GroupTestingSampleSize

GroupTestingSampleSize(n_samples: int = 1)

Bases: SampleSizeStrategy

Heuristic choice of samples per set size used for Group Testing.

GroupTestingShapleyValuation uses this strategy for the stratified sampling of samples with which to construct the linear problem it requires.

This heuristic sets the number of sets at size \(k\) to be

\[m_k = m \frac{f(k)}{\sum_{j=0}^{n-1} f(j)},\]

for a total number of samples \(m\) and:

\[ f(k) = \frac{1}{k} + \frac{1}{n-k}, \text{for} k \in \{1, n-1\}. \]

For GT Shapley, \(m=1\) and \(m_k\) is interpreted as a probability of sampling size \(k.\)

Source code in src/pydvl/valuation/samplers/stratified.py
def __init__(self, n_samples: int = 1):
    super().__init__(n_samples)

sample_sizes cached

sample_sizes(
    n_indices: int, quantize: bool = True
) -> NDArray[int_] | NDArray[float_]

Precomputes the number of samples to take for each set size, from 0 up to n_indices inclusive.

This method corrects rounding errors taking into account the fractional parts so that the total number of samples is respected, while allocating remainders in a way that follows the relative sizes of the fractional parts.

Note

A naive implementation with e.g.

m_k = [max(1, int(round(m * f(k)/sum(f(j) for j in range(n)), 0)))
        for k in range(n)]
would not respect the total number of samples, and would not distribute remainders correctly.

PARAMETER DESCRIPTION
n_indices

number of indices in the index set from which to sample. This is typically len(dataset) - 1 with the usual index iterations.

TYPE: int

quantize

Whether to perform the remainder distribution. If False, the raw floating point values are returned. Useful e.g. for RandomSizeIteration where one needs frequencies. In this case n_samples can be 1.

TYPE: bool DEFAULT: True

Returns: The exact (integer) number of samples to take for each set size, if quantize is True. Otherwise, the fractional number of samples.

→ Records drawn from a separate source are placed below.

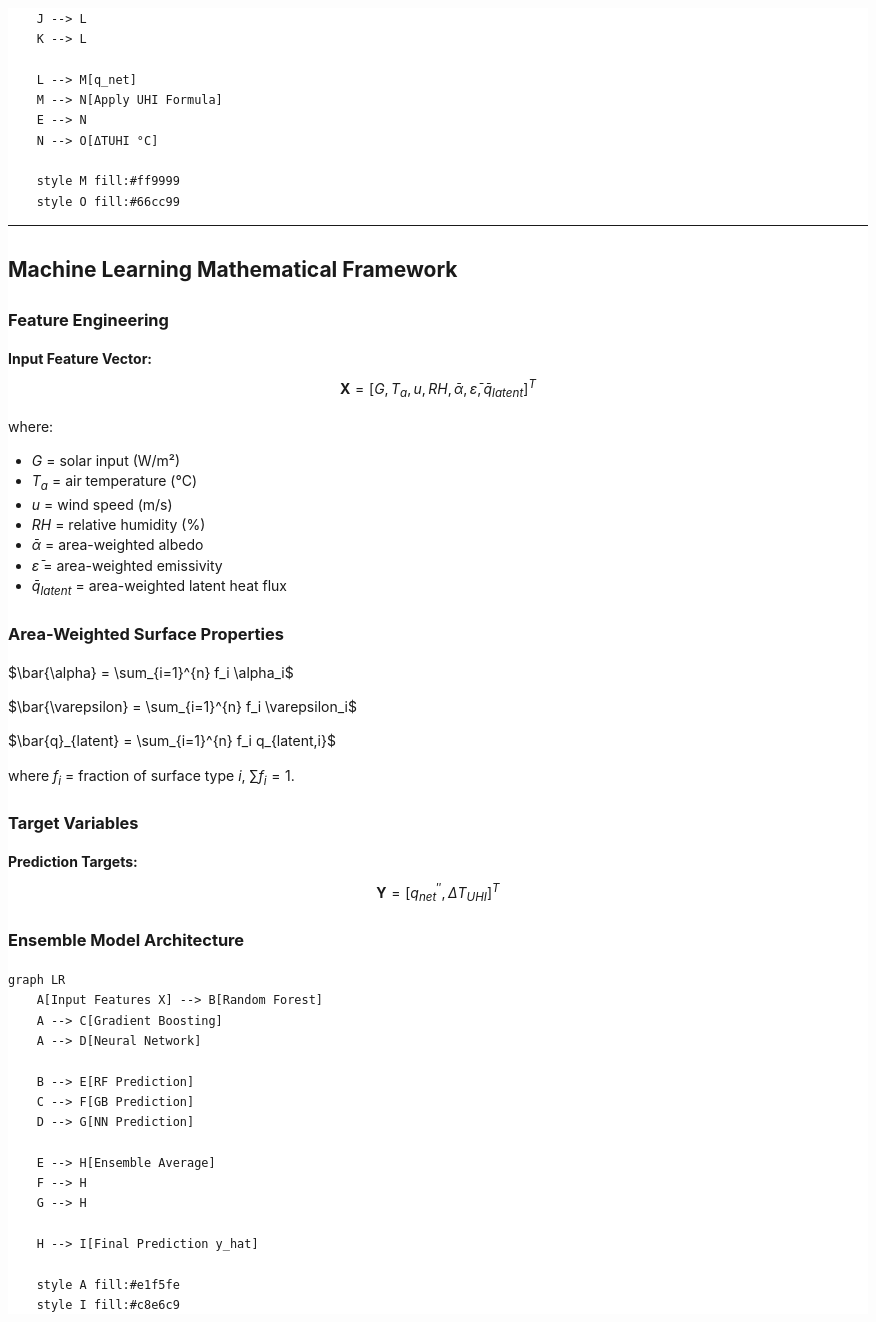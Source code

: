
 ```mermaid
    J --> L
    K --> L
    
    L --> M[q_net]
    M --> N[Apply UHI Formula]
    E --> N
    N --> O[ΔTUHI °C]
    
    style M fill:#ff9999
    style O fill:#66cc99
```

---

## Machine Learning Mathematical Framework

### Feature Engineering

**Input Feature Vector:**
$$\mathbf{X} = [G, T_a, u, RH, \bar{\alpha}, \bar{\varepsilon}, \bar{q}_{latent}]^T$$

where:
- $G$ = solar input (W/m²)
- $T_a$ = air temperature (°C)
- $u$ = wind speed (m/s)
- $RH$ = relative humidity (%)
- $\bar{\alpha}$ = area-weighted albedo
- $\bar{\varepsilon}$ = area-weighted emissivity
- $\bar{q}_{latent}$ = area-weighted latent heat flux

### Area-Weighted Surface Properties

$\bar{\alpha} = \sum_{i=1}^{n} f_i \alpha_i$

$\bar{\varepsilon} = \sum_{i=1}^{n} f_i \varepsilon_i$

$\bar{q}_{latent} = \sum_{i=1}^{n} f_i q_{latent,i}$

where $f_i$ = fraction of surface type $i$, $\sum f_i = 1$.

### Target Variables

**Prediction Targets:**
$$\mathbf{Y} = [q_{net}^{''}, \Delta T_{UHI}]^T$$

### Ensemble Model Architecture

```mermaid
graph LR
    A[Input Features X] --> B[Random Forest]
    A --> C[Gradient Boosting]
    A --> D[Neural Network]
    
    B --> E[RF Prediction]
    C --> F[GB Prediction]
    D --> G[NN Prediction]
    
    E --> H[Ensemble Average]
    F --> H
    G --> H
    
    H --> I[Final Prediction y_hat]
    
    style A fill:#e1f5fe
    style I fill:#c8e6c9
```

Source code in src/pydvl/valuation/samplers/stratified.py
@lru_cache
def sample_sizes(
    self, n_indices: int, quantize: bool = True
) -> NDArray[np.int_] | NDArray[np.float_]:
    """Precomputes the number of samples to take for each set size, from 0 up to
    `n_indices` inclusive.

    This method corrects rounding errors taking into account the fractional parts
    so that the total number of samples is respected, while allocating remainders
    in a way that follows the relative sizes of the fractional parts.

    ??? Note
        A naive implementation with e.g.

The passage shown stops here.